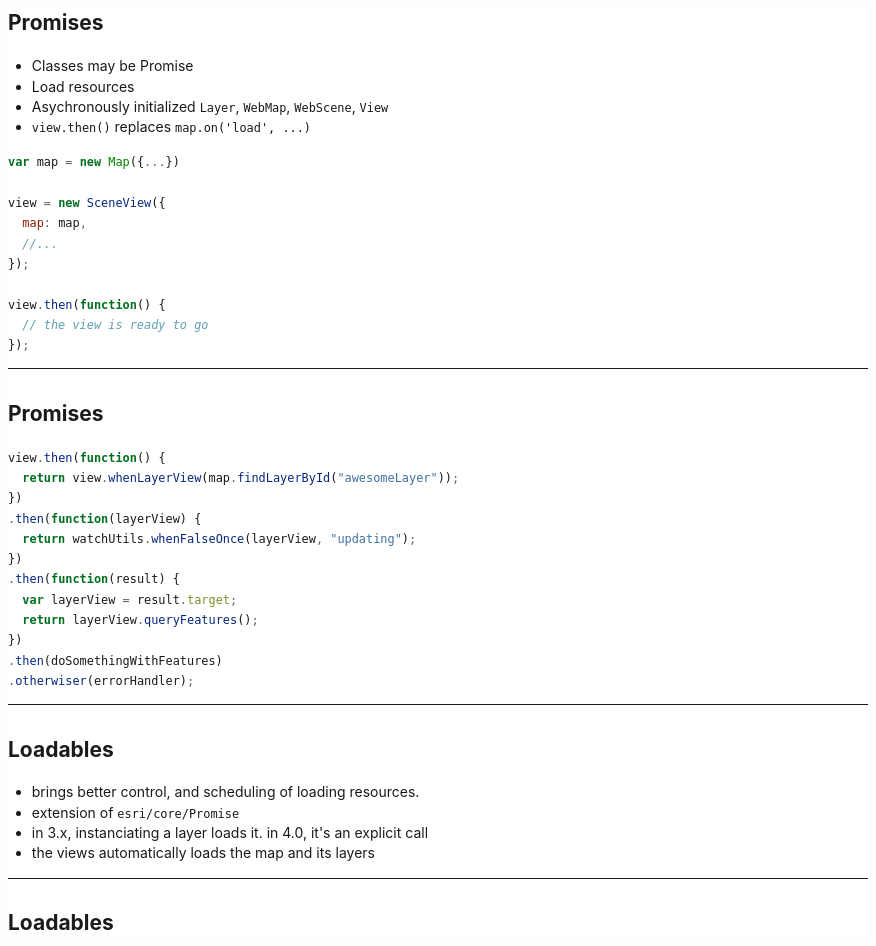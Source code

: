
## Promises

- Classes may be Promise
 - Load resources
 - Asychronously initialized `Layer`, `WebMap`, `WebScene`, `View`
 - `view.then()` replaces `map.on('load', ...)`

```js
var map = new Map({...})

view = new SceneView({
  map: map,
  //...
});

view.then(function() {
  // the view is ready to go
});
```

---

## Promises

```js
view.then(function() {
  return view.whenLayerView(map.findLayerById("awesomeLayer"));
})
.then(function(layerView) {
  return watchUtils.whenFalseOnce(layerView, "updating");
})
.then(function(result) {
  var layerView = result.target;
  return layerView.queryFeatures();
})
.then(doSomethingWithFeatures)
.otherwiser(errorHandler);
```

---

## Loadables

- brings better control, and scheduling of loading resources.
- extension of `esri/core/Promise`
- in 3.x, instanciating a layer loads it. in 4.0, it's an explicit call
- the views automatically loads the map and its layers

---

## Loadables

───

→ **AIM OF THE TASK**
When pictures appear in the records above, leave them out and reproduce exactly each line from the first through the line containing "- brings better", both included.

→ **ANSWER SECTION**
Source code

:
## Promises

- Classes may be Promise
 - Load resources
 - Asychronously initialized `Layer`, `WebMap`, `WebScene`, `View`
 - `view.then()` replaces `map.on('load', ...)`

```js
var map = new Map({...})

view = new SceneView({
  map: map,
  //...
});

view.then(function() {
  // the view is ready to go
});
```

---

## Promises

```js
view.then(function() {
  return view.whenLayerView(map.findLayerById("awesomeLayer"));
})
.then(function(layerView) {
  return watchUtils.whenFalseOnce(layerView, "updating");
})
.then(function(result) {
  var layerView = result.target;
  return layerView.queryFeatures();
})
.then(doSomethingWithFeatures)
.otherwiser(errorHandler);
```

---

## Loadables

- brings better control, and scheduling of loading resources.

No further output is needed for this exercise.